PROVIDED ENTRIES
--- START ---
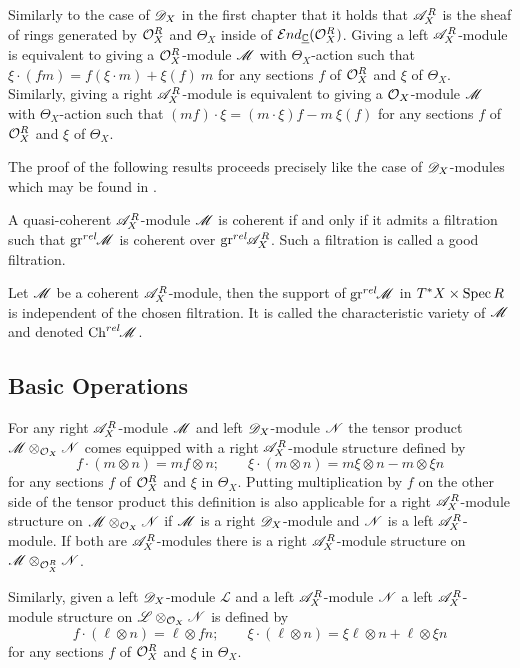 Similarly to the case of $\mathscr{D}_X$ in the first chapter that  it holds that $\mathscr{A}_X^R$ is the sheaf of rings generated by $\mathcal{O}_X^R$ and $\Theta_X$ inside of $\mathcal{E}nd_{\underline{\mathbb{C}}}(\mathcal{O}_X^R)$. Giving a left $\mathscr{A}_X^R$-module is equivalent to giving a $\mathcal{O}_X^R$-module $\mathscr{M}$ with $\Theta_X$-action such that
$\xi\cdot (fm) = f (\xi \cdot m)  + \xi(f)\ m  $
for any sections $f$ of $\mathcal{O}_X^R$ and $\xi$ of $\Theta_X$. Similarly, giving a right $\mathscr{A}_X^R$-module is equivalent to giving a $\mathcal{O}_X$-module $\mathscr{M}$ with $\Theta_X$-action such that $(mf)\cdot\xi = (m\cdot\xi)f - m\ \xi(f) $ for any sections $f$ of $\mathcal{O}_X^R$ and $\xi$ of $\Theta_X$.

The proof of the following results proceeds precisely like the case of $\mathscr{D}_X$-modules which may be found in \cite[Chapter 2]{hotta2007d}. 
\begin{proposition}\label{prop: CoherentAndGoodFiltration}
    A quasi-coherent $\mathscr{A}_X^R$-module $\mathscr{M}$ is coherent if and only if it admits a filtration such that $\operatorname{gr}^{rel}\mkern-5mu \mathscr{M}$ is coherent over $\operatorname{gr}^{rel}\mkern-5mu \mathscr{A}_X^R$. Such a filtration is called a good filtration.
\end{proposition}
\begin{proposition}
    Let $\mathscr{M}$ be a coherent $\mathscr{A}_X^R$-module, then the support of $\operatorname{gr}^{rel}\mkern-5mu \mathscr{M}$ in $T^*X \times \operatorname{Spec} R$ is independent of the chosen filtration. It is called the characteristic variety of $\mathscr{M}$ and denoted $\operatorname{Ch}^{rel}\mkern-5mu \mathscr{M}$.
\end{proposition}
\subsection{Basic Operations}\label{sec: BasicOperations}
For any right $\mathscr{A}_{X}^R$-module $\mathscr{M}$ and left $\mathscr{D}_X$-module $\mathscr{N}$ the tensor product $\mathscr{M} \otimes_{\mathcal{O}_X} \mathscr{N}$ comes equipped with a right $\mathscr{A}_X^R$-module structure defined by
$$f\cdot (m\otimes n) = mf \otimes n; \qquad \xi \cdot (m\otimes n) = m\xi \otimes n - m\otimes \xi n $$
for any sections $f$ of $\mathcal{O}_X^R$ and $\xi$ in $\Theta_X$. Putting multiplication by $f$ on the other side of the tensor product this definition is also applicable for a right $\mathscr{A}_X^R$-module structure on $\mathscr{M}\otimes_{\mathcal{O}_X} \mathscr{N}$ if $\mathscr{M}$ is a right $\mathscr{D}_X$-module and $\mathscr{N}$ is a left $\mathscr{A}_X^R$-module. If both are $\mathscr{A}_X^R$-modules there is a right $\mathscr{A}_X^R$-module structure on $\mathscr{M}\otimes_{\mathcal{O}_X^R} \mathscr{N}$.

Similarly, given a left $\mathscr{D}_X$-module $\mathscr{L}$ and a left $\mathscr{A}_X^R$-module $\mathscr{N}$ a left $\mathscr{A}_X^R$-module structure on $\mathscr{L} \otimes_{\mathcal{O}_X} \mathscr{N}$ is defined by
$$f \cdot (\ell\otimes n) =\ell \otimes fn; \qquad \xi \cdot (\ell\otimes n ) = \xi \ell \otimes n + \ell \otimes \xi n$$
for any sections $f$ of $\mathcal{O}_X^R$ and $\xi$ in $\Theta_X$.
--- END ---
DIRECTIONS FOR THIS TASK
Look for "n + \ell \otimes \xi n$$" in the records. Write out its line and every later line through the end exactly, with nothing more.

ANSWER TO THIS EXERCISE
$$f \cdot (\ell\otimes n) =\ell \otimes fn; \qquad \xi \cdot (\ell\otimes n ) = \xi \ell \otimes n + \ell \otimes \xi n$$
for any sections $f$ of $\mathcal{O}_X^R$ and $\xi$ in $\Theta_X$.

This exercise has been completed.